Mitt Romney’s speech in Jerusalem was necessarily political. But it was hard not to notice he was speaking not far from where Christ was born and crucified. Christ’s death-defying life involved one Nazarene young woman’s “yes.” And in his speech this morning in Warsaw, Romney reflected on the significance a simple “yes” or “no” — answering a call to courage — can have in the course of human events:
Americans watched with astonishment and admiration, as an electrician led a peaceful protest against a brutal and oppressive regime.
“It has to be understood,” as President Walesa has recently said, “that the solidarity movement philosophy was very simple. When you can’t lift a weight, you ask someone else for help and to lift it with you.”

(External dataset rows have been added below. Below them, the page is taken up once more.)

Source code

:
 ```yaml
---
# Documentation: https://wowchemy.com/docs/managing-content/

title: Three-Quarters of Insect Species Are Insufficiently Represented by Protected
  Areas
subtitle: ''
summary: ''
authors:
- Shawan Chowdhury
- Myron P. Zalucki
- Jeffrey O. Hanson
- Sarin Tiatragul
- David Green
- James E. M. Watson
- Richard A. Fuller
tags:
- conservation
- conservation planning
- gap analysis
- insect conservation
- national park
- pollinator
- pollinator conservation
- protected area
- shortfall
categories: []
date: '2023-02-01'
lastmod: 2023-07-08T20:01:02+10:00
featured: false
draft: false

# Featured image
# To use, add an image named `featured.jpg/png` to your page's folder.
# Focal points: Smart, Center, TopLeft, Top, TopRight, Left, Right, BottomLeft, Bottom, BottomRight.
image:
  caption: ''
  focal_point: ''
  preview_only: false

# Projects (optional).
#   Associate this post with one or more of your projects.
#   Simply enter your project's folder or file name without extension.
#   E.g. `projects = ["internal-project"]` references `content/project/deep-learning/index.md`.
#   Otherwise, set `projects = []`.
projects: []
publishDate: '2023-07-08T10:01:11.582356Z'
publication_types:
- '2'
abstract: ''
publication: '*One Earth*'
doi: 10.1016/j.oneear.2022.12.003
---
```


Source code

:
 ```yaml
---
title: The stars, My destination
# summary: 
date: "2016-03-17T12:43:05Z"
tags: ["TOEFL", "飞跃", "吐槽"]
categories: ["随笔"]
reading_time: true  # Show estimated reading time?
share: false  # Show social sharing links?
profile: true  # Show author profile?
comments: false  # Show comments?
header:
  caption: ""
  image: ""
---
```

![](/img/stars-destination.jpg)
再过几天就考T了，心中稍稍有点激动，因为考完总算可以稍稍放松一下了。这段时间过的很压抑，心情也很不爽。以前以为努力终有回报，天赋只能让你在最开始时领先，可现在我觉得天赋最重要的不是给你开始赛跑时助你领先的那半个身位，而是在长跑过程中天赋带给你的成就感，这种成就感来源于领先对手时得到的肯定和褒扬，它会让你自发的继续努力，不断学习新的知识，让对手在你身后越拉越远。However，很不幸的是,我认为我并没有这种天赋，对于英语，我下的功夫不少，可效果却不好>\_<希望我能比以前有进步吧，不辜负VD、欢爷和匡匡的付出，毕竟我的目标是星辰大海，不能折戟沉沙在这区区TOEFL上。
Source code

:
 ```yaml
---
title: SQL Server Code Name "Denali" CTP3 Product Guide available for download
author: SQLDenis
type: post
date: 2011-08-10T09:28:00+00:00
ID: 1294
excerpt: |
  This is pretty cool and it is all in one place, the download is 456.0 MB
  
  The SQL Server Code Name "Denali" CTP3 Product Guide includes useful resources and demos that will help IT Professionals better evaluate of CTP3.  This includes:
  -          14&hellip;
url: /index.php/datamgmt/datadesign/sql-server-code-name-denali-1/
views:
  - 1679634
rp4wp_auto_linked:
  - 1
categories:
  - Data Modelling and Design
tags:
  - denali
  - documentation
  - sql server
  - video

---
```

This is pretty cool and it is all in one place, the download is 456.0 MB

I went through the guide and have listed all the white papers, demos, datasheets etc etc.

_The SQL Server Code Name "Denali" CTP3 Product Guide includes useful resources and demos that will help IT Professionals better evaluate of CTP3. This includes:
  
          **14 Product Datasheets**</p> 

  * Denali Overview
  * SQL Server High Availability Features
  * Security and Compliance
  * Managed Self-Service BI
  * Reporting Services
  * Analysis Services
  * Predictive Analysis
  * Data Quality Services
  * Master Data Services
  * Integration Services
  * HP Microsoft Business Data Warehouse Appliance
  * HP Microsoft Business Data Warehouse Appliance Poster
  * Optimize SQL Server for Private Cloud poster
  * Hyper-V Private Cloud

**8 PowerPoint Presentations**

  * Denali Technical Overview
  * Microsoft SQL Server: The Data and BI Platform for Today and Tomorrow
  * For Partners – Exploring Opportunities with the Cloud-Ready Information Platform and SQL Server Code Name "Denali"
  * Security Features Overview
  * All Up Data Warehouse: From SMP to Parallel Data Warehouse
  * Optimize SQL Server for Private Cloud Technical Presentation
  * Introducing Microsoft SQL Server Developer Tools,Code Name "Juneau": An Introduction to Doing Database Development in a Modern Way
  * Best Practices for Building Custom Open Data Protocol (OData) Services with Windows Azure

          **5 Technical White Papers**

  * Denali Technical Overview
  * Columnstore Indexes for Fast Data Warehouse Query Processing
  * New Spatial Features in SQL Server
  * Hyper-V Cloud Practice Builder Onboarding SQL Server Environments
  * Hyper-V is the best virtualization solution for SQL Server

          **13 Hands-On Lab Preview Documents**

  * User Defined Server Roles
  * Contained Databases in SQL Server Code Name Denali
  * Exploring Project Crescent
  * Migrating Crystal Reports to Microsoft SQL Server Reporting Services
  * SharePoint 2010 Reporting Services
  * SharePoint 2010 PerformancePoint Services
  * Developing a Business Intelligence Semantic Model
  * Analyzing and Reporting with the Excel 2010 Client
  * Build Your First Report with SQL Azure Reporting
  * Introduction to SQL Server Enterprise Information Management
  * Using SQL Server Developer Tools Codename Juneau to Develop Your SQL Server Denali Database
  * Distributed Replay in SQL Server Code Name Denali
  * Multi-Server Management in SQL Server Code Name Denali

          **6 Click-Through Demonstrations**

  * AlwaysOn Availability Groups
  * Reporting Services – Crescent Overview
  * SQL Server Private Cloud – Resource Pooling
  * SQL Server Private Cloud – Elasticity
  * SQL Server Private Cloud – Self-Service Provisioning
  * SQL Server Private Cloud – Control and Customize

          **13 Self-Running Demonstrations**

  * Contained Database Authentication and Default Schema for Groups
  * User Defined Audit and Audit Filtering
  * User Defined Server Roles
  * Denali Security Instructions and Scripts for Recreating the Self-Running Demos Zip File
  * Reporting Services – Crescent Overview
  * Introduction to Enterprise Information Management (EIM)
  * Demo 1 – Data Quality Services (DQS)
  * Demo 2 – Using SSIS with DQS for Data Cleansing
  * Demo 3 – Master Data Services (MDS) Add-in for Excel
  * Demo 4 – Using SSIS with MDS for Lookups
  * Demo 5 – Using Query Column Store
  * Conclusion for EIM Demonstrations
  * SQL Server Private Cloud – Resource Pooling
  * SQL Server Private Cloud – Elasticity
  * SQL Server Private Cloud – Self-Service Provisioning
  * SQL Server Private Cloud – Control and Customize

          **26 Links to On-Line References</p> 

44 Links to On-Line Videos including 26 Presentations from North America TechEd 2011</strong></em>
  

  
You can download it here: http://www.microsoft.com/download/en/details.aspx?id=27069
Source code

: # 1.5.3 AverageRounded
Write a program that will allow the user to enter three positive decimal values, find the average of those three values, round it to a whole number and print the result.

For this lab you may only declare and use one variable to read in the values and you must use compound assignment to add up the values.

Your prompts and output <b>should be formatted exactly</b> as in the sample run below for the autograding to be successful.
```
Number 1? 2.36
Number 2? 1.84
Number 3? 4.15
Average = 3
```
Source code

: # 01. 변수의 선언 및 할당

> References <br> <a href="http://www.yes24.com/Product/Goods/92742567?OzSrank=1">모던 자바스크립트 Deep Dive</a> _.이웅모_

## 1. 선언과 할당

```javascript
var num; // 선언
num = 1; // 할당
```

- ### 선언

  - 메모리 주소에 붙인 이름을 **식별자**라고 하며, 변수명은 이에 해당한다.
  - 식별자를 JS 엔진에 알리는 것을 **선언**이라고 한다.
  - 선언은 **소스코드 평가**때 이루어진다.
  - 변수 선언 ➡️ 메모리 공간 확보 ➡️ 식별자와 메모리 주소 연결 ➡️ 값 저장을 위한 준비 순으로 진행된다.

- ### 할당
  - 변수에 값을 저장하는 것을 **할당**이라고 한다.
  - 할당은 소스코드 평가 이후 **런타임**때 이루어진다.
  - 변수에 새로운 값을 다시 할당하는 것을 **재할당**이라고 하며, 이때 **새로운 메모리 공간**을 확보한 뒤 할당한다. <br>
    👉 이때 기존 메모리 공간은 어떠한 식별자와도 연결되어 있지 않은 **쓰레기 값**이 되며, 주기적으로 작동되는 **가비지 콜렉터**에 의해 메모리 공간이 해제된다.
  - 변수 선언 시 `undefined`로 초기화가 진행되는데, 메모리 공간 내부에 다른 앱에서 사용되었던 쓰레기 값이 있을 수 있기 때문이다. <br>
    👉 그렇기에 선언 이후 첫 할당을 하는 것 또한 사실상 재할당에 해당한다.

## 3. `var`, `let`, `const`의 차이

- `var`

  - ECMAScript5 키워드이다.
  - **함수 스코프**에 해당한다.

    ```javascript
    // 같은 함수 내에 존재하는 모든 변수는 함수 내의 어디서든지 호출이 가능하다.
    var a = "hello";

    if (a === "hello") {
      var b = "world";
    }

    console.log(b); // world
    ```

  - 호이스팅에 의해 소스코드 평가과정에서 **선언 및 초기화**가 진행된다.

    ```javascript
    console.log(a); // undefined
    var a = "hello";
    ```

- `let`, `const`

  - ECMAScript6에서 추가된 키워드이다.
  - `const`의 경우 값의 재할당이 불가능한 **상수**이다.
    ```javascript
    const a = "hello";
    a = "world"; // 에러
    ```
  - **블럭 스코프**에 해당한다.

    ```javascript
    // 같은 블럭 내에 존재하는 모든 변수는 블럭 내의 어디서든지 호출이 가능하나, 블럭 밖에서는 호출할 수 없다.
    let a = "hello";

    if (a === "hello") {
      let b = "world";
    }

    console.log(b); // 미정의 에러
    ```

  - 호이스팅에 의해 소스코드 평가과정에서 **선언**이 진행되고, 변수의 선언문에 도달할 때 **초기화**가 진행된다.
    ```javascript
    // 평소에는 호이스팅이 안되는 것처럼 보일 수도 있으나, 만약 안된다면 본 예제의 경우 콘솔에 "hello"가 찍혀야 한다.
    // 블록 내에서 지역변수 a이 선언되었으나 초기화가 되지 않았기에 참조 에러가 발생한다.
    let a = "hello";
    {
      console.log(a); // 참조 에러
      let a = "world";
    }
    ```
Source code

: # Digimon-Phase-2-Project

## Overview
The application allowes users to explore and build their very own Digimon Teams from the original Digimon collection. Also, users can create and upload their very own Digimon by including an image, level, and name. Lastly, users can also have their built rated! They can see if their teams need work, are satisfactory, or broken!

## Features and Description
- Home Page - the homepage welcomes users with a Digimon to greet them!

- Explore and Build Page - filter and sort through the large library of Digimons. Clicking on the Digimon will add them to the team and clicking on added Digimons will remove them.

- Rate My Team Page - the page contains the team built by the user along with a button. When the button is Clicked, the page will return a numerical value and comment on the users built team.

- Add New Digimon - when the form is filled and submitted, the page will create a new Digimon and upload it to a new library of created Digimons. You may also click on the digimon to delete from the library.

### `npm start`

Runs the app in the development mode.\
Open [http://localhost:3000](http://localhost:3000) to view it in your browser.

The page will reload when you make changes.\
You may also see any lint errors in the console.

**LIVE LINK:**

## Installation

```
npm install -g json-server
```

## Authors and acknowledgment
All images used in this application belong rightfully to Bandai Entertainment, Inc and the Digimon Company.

Of course, among the millions of Poles who said “yes”, there was one who has a unique and special place in our hearts: Pope John Paul the Second. When he first appeared on the balcony above Saint Peter’s Square, a correspondent on the scene wrote to his editor with a first impression. This is not just a pope from Poland, he said, “This is a pope from Galilee.”
In 1979, Pope John Paul the Second celebrated Mass with you in a square not too far from here. He reminded the world there would be no justice in Europe without an independent Poland, and he reminded the Polish people, long deprived of their independence, from where they drew their strength.
While greeting a crowd huddled along a fence, he met a little girl. He paused and asked her, “Where is Poland?” But the girl – caught off guard – couldn’t answer. She laughed nervously until the great pope put his hand over her heart and said: “Poland is here.”
John Paul the Second understood that a nation is not a flag or a plot of land. It is a people – a community of values. And the highest value Poland honors – to the world’s great fortune – is man’s innate desire to be free.
Sometimes, a “yes,” is actually a “no”; Romney said:
Time and again, history has recorded the ascent of liberty, propelled by souls that yearn for freedom and justice. Former U.S. Secretary of State Condoleezza Rice has noted that it is often one brave man or woman who says “no” to oppression, and in doing so, sparks a revolution of courage in hundreds, thousands or millions of others.
In 1955, in my country, Rosa Parks said “no” to a bus driver who told her to give up her seat to a white person, and in doing so, started a revolution of dignity and equality that continues to this day. Mohamed Bouazizi, a street vendor in Tunisia, was denied his business wares by a government functionary, and in protest committed suicide by self-immolation. With that act of defiance, the Arab Spring was born.
Nicolai Ceausescu stood before an audience of 200,000, recounting for them his supposed works on their behalf. One elderly woman shouted out what others only thought. “Liar,” she said. Others echoed her, first hundreds, then thousands. And with the fall of Ceausescu days later, the entire nation had awoken and a people were freed.
And here, in 1979, a son of Poland, Pope John Paul the Second, spoke words that would bring down an empire and bring freedom to millions who lived in bondage. “Be not afraid” – those words changed the world.
It’s politics, of course, when it shows up in a presidential candidate’s speech, but it’s also our lives. It’s a proper connection to make because it’s why we bother with politics. We have rights granted by our Creator, as Romney said in both Jerusalem and Warsaw this week, and we are responsible to protect them and help them flourish, in ourselves, in our societies. That’s a call for this day and this election.
The concept of fiat and the real call of conscience — one that requires much more than freedom of worship and Sunday obligation — is one we do not always appreciate culturally. It is a call that we, of course, don’t always live up to … it’s a daily walk and renewal.
A day before the HHS abortion-inducing drug, contraception, sterilization Mandate goes into effect, we are reminded that we face a challenge today about the freedom to love God fully, in our public lives, with out entire lives.